PROVIDED INFORMATION below:
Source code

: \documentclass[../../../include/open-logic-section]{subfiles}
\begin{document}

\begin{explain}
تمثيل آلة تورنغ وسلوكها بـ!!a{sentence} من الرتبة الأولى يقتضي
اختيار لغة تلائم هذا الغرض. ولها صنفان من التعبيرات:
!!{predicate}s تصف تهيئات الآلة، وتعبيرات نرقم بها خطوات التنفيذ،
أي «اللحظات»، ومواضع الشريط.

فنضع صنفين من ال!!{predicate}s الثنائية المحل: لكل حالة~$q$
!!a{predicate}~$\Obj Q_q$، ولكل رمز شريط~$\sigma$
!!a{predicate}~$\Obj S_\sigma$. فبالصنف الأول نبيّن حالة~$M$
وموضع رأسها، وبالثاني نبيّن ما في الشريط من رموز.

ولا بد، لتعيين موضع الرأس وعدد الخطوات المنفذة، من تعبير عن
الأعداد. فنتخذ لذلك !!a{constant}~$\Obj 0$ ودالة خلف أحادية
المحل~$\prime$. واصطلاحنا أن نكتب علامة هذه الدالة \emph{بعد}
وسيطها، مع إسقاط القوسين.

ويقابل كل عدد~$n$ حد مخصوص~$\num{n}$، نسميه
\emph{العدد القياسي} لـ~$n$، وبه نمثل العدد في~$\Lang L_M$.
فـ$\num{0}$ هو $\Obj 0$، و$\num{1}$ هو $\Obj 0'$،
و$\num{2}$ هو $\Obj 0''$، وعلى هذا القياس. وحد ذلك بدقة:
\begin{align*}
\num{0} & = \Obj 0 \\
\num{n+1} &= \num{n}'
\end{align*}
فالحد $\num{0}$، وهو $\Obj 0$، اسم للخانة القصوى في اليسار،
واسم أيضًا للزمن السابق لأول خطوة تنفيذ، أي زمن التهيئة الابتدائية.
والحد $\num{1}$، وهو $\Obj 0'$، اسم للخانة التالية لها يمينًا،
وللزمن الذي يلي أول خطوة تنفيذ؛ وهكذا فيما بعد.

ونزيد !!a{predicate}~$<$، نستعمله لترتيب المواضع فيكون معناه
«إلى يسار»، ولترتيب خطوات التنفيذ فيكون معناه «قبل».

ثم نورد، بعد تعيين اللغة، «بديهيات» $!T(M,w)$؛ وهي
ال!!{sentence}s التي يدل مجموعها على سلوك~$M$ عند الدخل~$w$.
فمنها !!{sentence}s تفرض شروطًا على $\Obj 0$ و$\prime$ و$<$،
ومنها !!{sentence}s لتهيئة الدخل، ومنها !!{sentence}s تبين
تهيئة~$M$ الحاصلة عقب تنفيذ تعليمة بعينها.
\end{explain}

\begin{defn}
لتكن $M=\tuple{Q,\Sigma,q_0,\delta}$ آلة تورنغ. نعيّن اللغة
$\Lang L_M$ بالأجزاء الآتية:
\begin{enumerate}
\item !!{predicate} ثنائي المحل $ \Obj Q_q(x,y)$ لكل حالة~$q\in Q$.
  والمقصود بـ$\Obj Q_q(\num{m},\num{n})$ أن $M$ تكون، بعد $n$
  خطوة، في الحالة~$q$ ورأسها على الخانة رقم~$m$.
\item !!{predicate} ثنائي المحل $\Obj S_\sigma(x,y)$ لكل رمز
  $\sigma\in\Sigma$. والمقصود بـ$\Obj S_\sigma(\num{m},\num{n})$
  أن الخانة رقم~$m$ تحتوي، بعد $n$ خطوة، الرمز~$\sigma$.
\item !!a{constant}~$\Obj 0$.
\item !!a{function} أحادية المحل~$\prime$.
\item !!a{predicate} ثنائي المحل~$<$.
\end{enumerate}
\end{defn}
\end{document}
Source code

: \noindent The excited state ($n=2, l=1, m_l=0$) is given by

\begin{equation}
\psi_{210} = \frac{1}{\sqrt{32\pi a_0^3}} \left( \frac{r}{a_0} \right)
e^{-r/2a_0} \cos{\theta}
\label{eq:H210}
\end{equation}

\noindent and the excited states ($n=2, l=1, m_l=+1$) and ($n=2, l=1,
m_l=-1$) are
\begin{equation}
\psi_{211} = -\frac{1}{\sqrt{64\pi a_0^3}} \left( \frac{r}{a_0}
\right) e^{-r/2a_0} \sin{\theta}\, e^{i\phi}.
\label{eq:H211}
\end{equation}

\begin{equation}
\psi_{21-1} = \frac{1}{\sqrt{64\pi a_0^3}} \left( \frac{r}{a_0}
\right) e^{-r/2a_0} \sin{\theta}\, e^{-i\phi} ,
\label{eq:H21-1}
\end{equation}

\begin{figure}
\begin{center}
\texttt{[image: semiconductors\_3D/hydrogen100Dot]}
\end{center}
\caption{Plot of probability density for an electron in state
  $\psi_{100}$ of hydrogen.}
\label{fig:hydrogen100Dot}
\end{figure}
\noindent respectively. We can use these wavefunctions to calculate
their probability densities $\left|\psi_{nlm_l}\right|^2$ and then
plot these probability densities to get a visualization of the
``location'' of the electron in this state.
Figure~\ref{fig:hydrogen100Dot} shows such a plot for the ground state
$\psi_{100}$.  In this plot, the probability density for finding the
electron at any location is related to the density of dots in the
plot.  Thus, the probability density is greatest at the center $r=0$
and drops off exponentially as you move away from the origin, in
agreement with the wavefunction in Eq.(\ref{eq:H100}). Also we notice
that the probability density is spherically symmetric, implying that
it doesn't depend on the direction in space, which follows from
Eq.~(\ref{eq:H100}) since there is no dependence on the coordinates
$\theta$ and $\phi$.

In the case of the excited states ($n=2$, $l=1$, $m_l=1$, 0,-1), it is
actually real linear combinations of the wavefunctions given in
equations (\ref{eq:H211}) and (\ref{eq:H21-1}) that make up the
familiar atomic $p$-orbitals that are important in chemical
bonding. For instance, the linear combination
End of PROVIDED INFORMATION.
(AIM OF THE EXERCISE):
When a line above includes the word "wavefunctions", please list that line.

(TASK OUTPUT):
\noindent respectively. We can use these wavefunctions to calculate
actually real linear combinations of the wavefunctions given in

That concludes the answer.